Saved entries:
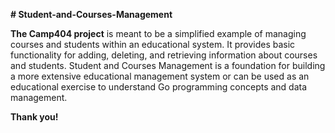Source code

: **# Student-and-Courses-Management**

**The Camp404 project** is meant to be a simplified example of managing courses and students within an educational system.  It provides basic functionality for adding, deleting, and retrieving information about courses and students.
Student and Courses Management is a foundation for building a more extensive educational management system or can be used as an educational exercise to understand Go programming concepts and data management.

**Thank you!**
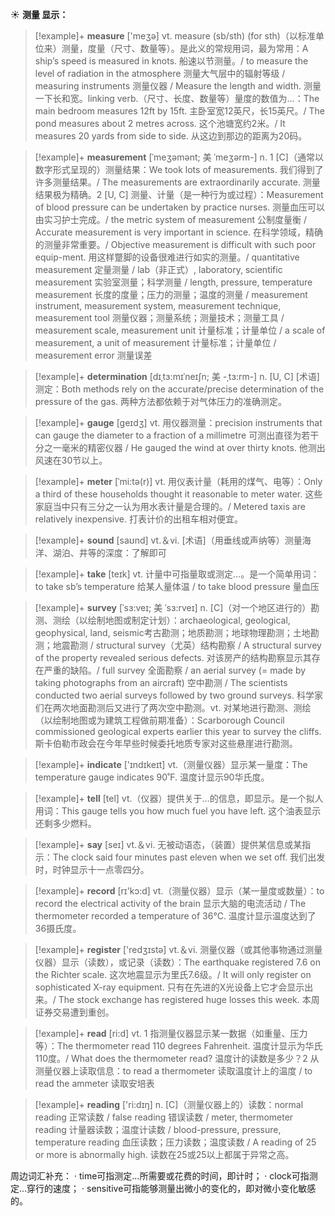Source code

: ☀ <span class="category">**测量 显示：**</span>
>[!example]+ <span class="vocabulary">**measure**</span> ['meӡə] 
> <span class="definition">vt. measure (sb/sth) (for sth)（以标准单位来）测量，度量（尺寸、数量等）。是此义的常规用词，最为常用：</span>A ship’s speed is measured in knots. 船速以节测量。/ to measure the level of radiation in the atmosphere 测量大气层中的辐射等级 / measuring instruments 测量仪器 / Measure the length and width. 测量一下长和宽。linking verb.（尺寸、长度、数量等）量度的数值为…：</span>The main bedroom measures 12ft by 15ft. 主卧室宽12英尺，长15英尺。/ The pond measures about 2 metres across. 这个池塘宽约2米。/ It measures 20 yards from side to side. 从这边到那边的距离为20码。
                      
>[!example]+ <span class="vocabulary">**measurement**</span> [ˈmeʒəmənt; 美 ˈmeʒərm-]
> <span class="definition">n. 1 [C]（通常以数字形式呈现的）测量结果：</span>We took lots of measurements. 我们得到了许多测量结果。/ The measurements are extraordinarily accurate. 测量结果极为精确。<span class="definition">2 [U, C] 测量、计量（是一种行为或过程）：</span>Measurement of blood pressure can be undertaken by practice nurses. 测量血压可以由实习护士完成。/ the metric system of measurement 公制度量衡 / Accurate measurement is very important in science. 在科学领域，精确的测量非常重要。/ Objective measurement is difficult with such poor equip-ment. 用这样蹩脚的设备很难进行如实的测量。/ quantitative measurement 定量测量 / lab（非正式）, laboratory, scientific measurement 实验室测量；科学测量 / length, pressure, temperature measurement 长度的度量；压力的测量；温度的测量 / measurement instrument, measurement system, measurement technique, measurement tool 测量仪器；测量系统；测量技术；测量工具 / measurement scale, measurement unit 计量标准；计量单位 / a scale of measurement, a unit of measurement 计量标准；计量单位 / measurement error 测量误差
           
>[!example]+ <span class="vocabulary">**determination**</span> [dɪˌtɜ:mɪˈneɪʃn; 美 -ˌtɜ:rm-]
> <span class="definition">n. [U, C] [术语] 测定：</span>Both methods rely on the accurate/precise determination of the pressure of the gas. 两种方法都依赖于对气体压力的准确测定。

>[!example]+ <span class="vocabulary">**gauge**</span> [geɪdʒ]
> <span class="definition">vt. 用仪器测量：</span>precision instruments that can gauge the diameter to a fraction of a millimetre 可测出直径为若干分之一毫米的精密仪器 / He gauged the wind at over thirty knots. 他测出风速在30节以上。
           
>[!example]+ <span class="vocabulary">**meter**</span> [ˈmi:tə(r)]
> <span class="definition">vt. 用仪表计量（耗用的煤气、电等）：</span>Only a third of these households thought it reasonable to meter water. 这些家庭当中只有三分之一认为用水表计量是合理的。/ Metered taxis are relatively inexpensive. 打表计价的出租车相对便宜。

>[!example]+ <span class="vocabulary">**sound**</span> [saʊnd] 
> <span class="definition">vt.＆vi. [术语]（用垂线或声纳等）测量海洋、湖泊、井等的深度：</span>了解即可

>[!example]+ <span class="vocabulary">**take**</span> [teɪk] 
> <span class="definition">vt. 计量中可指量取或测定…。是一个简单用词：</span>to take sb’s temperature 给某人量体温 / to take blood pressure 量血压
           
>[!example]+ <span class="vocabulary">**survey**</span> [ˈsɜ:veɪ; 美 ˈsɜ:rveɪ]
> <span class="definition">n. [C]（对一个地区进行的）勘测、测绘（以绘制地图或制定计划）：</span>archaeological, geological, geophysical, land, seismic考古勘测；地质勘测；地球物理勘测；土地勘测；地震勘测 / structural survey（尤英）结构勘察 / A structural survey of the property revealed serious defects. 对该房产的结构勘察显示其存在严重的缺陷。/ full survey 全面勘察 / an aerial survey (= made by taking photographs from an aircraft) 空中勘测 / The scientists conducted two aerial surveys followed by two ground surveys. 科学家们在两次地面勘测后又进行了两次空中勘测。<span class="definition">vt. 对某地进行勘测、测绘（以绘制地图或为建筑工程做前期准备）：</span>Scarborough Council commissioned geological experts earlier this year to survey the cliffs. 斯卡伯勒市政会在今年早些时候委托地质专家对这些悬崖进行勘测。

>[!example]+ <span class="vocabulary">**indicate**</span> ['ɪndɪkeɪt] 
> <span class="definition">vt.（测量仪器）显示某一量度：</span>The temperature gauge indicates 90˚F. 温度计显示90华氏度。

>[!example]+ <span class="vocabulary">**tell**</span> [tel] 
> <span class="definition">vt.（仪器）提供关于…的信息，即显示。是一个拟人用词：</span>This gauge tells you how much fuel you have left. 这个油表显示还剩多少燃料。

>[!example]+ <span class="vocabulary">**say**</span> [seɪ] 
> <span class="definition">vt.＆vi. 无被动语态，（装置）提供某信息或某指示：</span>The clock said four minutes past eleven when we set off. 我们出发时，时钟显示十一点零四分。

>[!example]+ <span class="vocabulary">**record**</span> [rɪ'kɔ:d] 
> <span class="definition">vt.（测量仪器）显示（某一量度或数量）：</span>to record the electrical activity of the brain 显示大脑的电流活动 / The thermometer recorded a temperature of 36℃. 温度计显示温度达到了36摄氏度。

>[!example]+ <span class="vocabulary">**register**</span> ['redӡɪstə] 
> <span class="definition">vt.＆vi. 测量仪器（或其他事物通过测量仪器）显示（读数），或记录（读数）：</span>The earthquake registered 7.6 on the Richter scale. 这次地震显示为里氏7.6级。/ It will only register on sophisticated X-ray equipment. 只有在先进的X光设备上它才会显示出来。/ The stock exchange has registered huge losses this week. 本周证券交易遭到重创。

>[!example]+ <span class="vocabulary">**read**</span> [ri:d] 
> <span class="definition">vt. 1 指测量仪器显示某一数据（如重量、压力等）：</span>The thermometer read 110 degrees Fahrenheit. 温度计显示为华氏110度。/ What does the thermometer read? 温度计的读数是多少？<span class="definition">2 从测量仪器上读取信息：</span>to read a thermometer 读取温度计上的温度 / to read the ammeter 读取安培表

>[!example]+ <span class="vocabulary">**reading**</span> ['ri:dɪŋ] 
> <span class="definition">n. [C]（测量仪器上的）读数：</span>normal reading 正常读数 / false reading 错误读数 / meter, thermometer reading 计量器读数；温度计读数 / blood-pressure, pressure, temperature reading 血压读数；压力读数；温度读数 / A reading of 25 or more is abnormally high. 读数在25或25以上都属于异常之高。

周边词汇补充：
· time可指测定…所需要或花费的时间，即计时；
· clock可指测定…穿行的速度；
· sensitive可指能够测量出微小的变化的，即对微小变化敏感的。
--
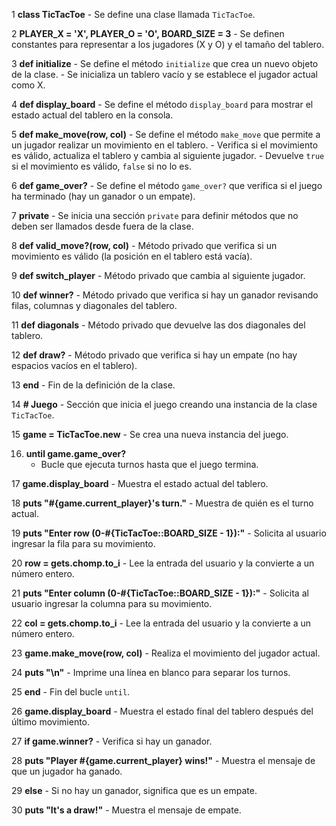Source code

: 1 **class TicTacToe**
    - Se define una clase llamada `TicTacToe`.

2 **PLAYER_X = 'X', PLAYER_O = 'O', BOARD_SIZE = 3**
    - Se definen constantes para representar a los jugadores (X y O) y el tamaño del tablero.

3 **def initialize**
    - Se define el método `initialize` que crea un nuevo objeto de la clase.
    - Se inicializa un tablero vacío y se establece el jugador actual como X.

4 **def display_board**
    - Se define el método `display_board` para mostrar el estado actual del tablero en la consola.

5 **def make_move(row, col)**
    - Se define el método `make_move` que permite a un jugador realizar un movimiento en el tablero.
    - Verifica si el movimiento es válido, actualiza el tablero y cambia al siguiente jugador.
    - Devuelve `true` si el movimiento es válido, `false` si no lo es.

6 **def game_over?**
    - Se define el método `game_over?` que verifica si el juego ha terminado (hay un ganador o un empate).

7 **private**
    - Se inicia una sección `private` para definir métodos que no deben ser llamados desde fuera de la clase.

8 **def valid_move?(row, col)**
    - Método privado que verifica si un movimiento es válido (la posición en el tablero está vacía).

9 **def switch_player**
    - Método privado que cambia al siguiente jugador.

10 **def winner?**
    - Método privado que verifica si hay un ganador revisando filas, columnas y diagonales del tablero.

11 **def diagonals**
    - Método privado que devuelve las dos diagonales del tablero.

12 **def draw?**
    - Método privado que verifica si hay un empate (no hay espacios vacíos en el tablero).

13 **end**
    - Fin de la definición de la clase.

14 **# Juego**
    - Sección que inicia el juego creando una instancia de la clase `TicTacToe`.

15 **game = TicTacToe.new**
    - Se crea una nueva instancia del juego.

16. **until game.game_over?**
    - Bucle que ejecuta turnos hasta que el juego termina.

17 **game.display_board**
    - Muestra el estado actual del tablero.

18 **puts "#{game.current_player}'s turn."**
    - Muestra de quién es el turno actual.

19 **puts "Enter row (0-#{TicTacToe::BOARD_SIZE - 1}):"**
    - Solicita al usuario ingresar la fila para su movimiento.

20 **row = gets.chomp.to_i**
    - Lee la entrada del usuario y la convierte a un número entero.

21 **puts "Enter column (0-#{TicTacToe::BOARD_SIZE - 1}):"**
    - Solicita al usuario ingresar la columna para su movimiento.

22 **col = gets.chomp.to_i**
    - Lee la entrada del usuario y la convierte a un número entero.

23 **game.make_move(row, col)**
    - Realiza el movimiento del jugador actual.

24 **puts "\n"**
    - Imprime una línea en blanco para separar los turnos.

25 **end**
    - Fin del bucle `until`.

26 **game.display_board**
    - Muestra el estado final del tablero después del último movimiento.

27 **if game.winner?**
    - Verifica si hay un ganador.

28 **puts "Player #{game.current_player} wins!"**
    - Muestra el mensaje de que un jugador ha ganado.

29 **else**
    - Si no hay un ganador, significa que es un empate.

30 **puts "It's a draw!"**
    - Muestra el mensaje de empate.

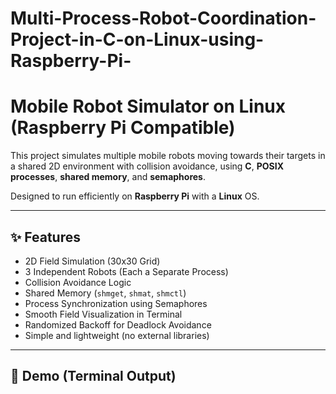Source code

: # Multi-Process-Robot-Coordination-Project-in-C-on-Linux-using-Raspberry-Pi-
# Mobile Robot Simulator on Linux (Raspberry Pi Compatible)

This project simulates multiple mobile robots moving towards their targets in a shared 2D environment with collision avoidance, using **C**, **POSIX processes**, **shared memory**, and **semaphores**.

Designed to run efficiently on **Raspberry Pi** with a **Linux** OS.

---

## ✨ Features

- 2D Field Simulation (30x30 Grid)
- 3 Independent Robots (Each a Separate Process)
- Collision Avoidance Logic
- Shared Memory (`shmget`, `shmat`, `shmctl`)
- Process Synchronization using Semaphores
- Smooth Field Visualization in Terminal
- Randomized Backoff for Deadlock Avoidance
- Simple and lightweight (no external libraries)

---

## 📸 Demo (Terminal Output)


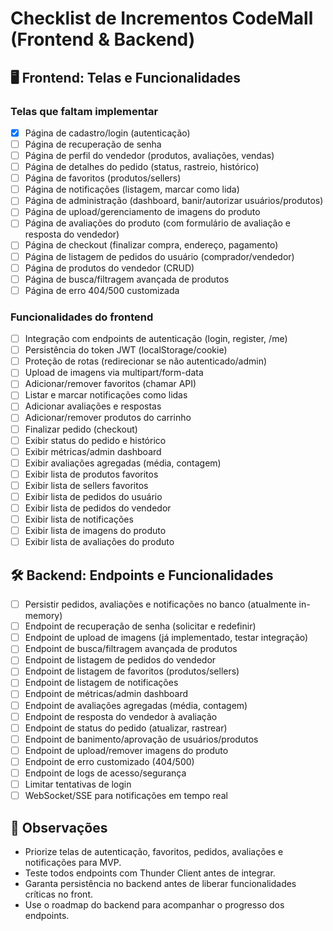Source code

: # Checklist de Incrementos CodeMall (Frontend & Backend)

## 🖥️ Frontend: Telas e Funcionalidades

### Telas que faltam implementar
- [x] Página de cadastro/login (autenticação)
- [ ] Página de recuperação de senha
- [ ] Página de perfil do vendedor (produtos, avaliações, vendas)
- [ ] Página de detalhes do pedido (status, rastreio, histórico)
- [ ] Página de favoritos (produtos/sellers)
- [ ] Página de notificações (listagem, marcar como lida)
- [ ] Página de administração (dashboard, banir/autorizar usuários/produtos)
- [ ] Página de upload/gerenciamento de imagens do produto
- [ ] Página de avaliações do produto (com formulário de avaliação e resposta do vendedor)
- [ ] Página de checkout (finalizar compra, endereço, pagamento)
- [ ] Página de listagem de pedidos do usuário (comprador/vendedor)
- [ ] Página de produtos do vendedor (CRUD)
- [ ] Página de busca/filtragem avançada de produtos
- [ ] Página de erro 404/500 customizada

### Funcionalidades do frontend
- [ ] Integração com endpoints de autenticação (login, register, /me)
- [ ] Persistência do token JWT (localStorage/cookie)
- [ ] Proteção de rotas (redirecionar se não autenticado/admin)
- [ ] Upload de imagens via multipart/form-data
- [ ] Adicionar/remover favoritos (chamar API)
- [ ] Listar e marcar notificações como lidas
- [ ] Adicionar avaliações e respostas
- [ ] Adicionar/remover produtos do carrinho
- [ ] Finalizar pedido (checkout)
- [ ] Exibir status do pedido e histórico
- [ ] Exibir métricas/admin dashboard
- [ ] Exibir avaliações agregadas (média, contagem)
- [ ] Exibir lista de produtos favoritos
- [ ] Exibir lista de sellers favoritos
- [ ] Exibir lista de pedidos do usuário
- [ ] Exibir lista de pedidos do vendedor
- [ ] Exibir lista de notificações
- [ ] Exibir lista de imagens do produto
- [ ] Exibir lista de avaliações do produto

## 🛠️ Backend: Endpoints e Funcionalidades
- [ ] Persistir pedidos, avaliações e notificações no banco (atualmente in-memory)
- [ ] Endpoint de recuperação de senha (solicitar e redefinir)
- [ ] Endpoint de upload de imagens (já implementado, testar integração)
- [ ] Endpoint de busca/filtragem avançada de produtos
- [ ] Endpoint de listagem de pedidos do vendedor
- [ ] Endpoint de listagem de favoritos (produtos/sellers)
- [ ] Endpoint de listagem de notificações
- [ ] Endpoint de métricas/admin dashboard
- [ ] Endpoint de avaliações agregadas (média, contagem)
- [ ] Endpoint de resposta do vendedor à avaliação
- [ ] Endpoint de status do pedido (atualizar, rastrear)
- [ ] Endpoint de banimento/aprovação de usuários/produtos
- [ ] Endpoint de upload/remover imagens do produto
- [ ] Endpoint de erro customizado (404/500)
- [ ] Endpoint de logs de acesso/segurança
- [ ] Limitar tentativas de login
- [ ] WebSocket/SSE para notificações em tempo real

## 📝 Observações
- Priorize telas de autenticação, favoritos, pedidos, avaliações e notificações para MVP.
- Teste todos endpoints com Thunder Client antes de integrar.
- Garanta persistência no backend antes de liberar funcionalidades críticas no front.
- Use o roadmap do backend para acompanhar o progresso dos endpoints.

TASK ITEM
Quote the data above from the line containing "- [ ] Página de upload/gerenciamento" to the line containing "- [ ] Página de listagem", inclusive, and stop.

ANSWER SPACE
- [ ] Página de upload/gerenciamento de imagens do produto
- [ ] Página de avaliações do produto (com formulário de avaliação e resposta do vendedor)
- [ ] Página de checkout (finalizar compra, endereço, pagamento)
- [ ] Página de listagem de pedidos do usuário (comprador/vendedor)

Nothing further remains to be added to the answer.